May is for Sunnies


Although the sunfish family includes crappies, largemouths, smallmouths, rock bass and other fish not called sunfish, in May we seek redear, bluegills and green sunfish.

The Illinois Department of Natural Resources and other governmental agencies add all three of these species to local ponds and lakes in parks and other popular locations. Smaller than their cousins, these sunnies provide great action on ultra-light tackle.

These species spawn in May, with the bluegills leading out, followed shortly by the other two. Bluegills usually begin spawning around the full moon phase of the month and continue the process several more times into summer.

Light sunfish tackle seems awkward at first, but hours spent yanking in those big bass and slightly smaller crappies during their spawning months can make one accustomed to heavier rods and reels. Ultra-light spinning reels and 2-pound-test line takes a little adjustment.

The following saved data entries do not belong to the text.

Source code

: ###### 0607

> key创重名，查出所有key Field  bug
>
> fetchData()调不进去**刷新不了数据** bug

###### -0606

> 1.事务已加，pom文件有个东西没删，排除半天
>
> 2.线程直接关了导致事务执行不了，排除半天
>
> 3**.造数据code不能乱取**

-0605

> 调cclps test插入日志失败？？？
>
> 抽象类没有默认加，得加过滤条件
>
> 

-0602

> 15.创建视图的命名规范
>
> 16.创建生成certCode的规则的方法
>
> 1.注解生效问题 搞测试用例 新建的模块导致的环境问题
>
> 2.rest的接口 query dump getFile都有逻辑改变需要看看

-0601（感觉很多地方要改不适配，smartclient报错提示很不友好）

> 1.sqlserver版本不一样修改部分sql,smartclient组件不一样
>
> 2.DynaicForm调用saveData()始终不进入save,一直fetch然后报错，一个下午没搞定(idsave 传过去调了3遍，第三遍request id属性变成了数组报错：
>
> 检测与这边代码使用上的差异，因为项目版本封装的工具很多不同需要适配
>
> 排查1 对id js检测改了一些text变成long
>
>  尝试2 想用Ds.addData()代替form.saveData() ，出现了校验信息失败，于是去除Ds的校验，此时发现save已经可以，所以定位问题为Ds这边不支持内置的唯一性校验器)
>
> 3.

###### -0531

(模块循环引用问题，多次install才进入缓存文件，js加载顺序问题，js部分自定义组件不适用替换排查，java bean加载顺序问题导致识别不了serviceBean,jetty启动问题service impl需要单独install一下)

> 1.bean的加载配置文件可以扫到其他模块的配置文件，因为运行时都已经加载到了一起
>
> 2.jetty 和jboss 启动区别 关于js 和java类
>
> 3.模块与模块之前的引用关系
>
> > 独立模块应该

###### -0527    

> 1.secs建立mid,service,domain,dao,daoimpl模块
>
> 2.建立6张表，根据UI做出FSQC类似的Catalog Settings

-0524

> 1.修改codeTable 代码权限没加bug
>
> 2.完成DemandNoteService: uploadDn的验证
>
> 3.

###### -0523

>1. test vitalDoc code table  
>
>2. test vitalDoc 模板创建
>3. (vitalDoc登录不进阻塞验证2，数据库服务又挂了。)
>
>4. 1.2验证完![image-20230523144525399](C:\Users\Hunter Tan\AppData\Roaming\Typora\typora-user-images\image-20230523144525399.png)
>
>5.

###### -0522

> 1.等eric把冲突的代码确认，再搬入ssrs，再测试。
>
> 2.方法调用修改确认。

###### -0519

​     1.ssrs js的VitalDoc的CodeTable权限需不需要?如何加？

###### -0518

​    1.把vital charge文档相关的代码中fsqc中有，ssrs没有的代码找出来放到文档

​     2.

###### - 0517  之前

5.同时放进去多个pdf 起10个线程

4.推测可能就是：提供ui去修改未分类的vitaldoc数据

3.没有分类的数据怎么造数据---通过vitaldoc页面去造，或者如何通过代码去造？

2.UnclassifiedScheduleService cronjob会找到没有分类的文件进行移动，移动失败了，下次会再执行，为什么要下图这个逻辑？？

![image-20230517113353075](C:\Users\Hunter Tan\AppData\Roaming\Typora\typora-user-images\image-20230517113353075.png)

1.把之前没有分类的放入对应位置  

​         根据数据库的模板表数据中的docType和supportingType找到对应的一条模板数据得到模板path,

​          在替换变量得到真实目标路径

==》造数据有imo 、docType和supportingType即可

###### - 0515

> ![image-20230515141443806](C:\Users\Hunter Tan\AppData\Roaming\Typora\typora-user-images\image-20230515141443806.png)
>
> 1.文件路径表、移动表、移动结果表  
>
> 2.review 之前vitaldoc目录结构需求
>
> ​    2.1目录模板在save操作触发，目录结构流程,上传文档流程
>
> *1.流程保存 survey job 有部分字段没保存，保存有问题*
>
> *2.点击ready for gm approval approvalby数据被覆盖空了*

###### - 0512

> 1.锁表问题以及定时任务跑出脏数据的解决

A conventional light float is the choice for most anglers for bluegills and green sunfish. Threading a

waxworm on a small wire hook suspended about 3 feet down is a reliable place to begin. Redears are usually more difficult to catch due to their tendency to stay much deeper in the water column than the other sunfish. However, during the spawn they move up to more shallow waters where they are visible.

In areas with wood and vegetation, bluegills tend to feed vertically along the wood. Redears are more likely to feed horizontally, away from the main wood and along the protruding branches. Green sunfish are likely to feed almost anywhere they can find shade from the sunlight.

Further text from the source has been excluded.